Chris Cran
Marcel van Eeden
Roger Ballen
Massimo Guerrera
Martin Bennett
White Noise begins with three paintings by Chris Cran from his Sublime Sales Series: “Toreador,” “Miracle Hand” and “Plaque” (all 2003). Each work incorporates a half-toned image of a 50’s era salesman whose gaze holds the viewer with the sense of confident outcome. To his left, against identical blazing yellow grounds, various images appear to be on offer: a bullfight poster in one work, a mirror with a hand making the OK sign in another and a third with a kitsch plaque that reads “It starts when you sink in his arms… and ends with your arms in the sink.” The fourth and final work in the front gallery is a drawing by van Eeden which proclaims “300 yrs of white oppresion” (sic). This work is part of the artist’s ongoing series of daily drawings (begun 1993) which take as their reference any existing image that preceded 1965, the year he was born. This massive series, entitled “Encyclopedia Of My Death,” faithfully seeks to reproduce in graphite the pre-history of the artist, a world he never knew, the boundless maw of long-gone moments. In this manner “300 yrs…” while appearing to be a contemporary take on race relations is in fact a calm facsimile of a now-forgotten statement of protest, originally misspelled in its haste and anger. United with the three Cran paintings of the bland white businessman with his can-do smile, the van Eeden contributes to a rather blunt sense of a white (and male) dominated arena unfolding.

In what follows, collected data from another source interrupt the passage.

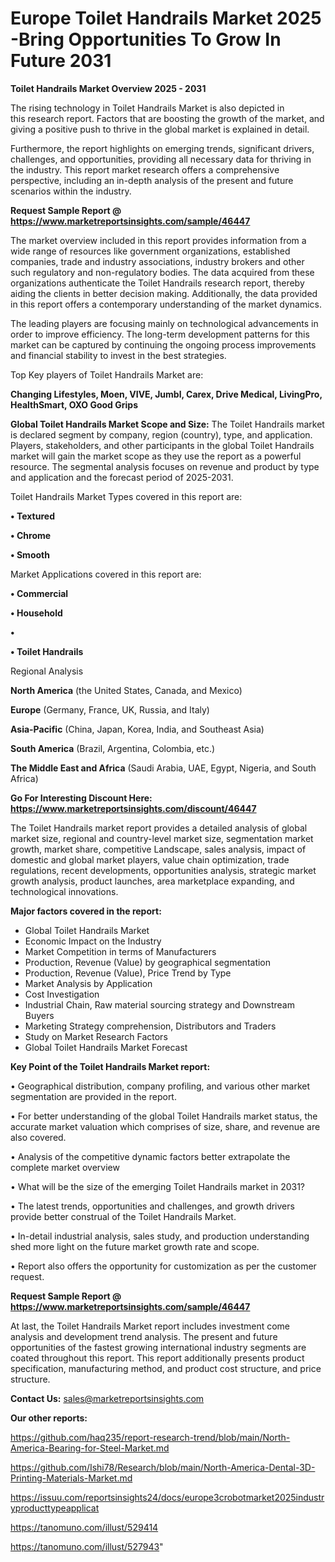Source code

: # Europe Toilet Handrails Market 2025 -Bring Opportunities To Grow In Future 2031

<Strong> Toilet Handrails Market Overview 2025 - 2031</strong>

The rising technology in Toilet Handrails Market is also depicted in this research report. Factors that are boosting the growth of the market, and giving a positive push to thrive in the global market is explained in detail.

Furthermore, the report highlights on emerging trends, significant drivers, challenges, and opportunities, providing all necessary data for thriving in the industry. This report market research offers a comprehensive perspective, including an in-depth analysis of the present and future scenarios within the industry.

<strong>Request Sample Report @ <a href=https://www.marketreportsinsights.com/sample/46447>https://www.marketreportsinsights.com/sample/46447</a></strong>

The market overview included in this report provides information from a wide range of resources like government organizations, established companies, trade and industry associations, industry brokers and other such regulatory and non-regulatory bodies. The data acquired from these organizations authenticate the Toilet Handrails research report, thereby aiding the clients in better decision making. Additionally, the data provided in this report offers a contemporary understanding of the market dynamics.

The leading players are focusing mainly on technological advancements in order to improve efficiency. The long-term development patterns for this market can be captured by continuing the ongoing process improvements and financial stability to invest in the best strategies.

Top Key players of Toilet Handrails Market are:

<strong>Changing Lifestyles, Moen, VIVE, Jumbl, Carex, Drive Medical, LivingPro, HealthSmart, OXO Good Grips</strong>

<strong><b>Global Toilet Handrails Market Scope and Size:</b></strong>
The Toilet Handrails market is declared segment by company, region (country), type, and application. Players, stakeholders, and other participants in the global Toilet Handrails market will gain the market scope as they use the report as a powerful resource. The segmental analysis focuses on revenue and product by type and application and the forecast period of 2025-2031.

Toilet Handrails Market Types covered in this report are:

<strong>•  Textured

•  Chrome

•  Smooth</strong>

Market Applications covered in this report are:

<strong>•  Commercial

•  Household

•  

•  Toilet Handrails</strong> 

Regional Analysis

<strong>North America</strong> (the United States, Canada, and Mexico)

<strong>Europe</strong> (Germany, France, UK, Russia, and Italy)

<strong>Asia-Pacific</strong> (China, Japan, Korea, India, and Southeast Asia)

<strong>South America</strong> (Brazil, Argentina, Colombia, etc.)

<strong>The Middle East and Africa</strong> (Saudi Arabia, UAE, Egypt, Nigeria, and South Africa)

<strong>Go For Interesting Discount Here: <a href=https://www.marketreportsinsights.com/discount/46447>https://www.marketreportsinsights.com/discount/46447</a></strong>

The Toilet Handrails market report provides a detailed analysis of global market size, regional and country-level market size, segmentation market growth, market share, competitive Landscape, sales analysis, impact of domestic and global market players, value chain optimization, trade regulations, recent developments, opportunities analysis, strategic market growth analysis, product launches, area marketplace expanding, and technological innovations.

<strong><b>Major factors covered in the report:</b></strong>
<ul>
  <li>Global Toilet Handrails Market </li>
  <li>Economic Impact on the Industry</li>
  <li>Market Competition in terms of Manufacturers</li>
  <li>Production, Revenue (Value) by geographical segmentation</li>
  <li>Production, Revenue (Value), Price Trend by Type</li>
  <li>Market Analysis by Application</li>
  <li>Cost Investigation</li>
  <li>Industrial Chain, Raw material sourcing strategy and Downstream Buyers</li>
  <li>Marketing Strategy comprehension, Distributors and Traders</li>
  <li>Study on Market Research Factors</li>
  <li>Global Toilet Handrails Market Forecast</li>
</ul>

<strong><b>Key Point of the Toilet Handrails Market report:</b></strong>

• Geographical distribution, company profiling, and various other market segmentation are provided in the report.

• For better understanding of the global Toilet Handrails market status, the accurate market valuation which comprises of size, share, and revenue are also covered.

• Analysis of the competitive dynamic factors better extrapolate the complete market overview

• What will be the size of the emerging Toilet Handrails market in 2031?

• The latest trends, opportunities and challenges, and growth drivers provide better construal of the Toilet Handrails Market.

• In-detail industrial analysis, sales study, and production understanding shed more light on the future market growth rate and scope.

• Report also offers the opportunity for customization as per the customer request.

<strong>Request Sample Report @ <a href=https://www.marketreportsinsights.com/sample/46447>https://www.marketreportsinsights.com/sample/46447</a></strong>

At last, the Toilet Handrails Market report includes investment come analysis and development trend analysis. The present and future opportunities of the fastest growing international industry segments are coated throughout this report. This report additionally presents product specification, manufacturing method, and product cost structure, and price structure.

<strong>Contact Us:</strong>
sales@marketreportsinsights.com

<strong>Our other reports:</strong>

<a href=https://github.com/haq235/report-research-trend/blob/main/North-America-Bearing-for-Steel-Market.md>https://github.com/haq235/report-research-trend/blob/main/North-America-Bearing-for-Steel-Market.md</a>

<a href=https://github.com/Ishi78/Research/blob/main/North-America-Dental-3D-Printing-Materials-Market.md>https://github.com/Ishi78/Research/blob/main/North-America-Dental-3D-Printing-Materials-Market.md</a>

<a href=https://issuu.com/reportsinsights24/docs/europe3crobotmarket2025industryproducttypeapplicat>https://issuu.com/reportsinsights24/docs/europe3crobotmarket2025industryproducttypeapplicat</a>

<a href=https://tanomuno.com/illust/529414>https://tanomuno.com/illust/529414</a>

<a href=https://tanomuno.com/illust/527943>https://tanomuno.com/illust/527943</a>"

In the second gallery are two photographs by Roger Ballen (who has never shown in Canada). The photographer has taken his principal subject to be the white underclass of South Africa, where he has lived for the last thirty years. In these images we are confronted with a group of people that is rarely thought to exist in South Africa, and who are often met with little sympathy given that for all their poverty, inbreeding and miserable conditions, they remain white and thus a de facto element of political privilege. In fact they are economically oppressed and exist in a fringe state. Here both the swaggering confidence of the besuited icon in Cran’s paintings and the finger-pointing fact in van Eeden’s drawing is undermined. Adjacent to the Ballen photographs is a large sculpture in white hydrostone by Massimo Guerrera. The Montreal artist is well-known for his sensual investigations of corporeal bonding and dissolution. This sculpture is a void whose shape suggests an engorged white vagina. It is also simultaneously indicates a mold of a head, the plaster having surrounded the skull but furthermore been poured down the throat. There, once solidified, a palpable, positive form is given to a negative cavity, a voice precluded by white dust.
The last work in the exhibition is a large “Grey Volume Painting” from a 1996 series by Martin Bennett. These paintings were executed in oil on canvas and then sanded down to varying degrees such that the emerging weave of the canvas provides its own layer of visual reference. Governed by this white constellation of canvas flecks Grey Volume Painting (16) radiates a measured, fugitive sense of space and chiaroscuro. In acoustical terms ‘white noise’ is generally an irritant, a vague all-over sound. In the context of the exhibition the term is perhaps best applied to the curatorial premise itself: that of employing diverse works that were not explicitly generated with racial politics in mind, to elide the question of race and political power.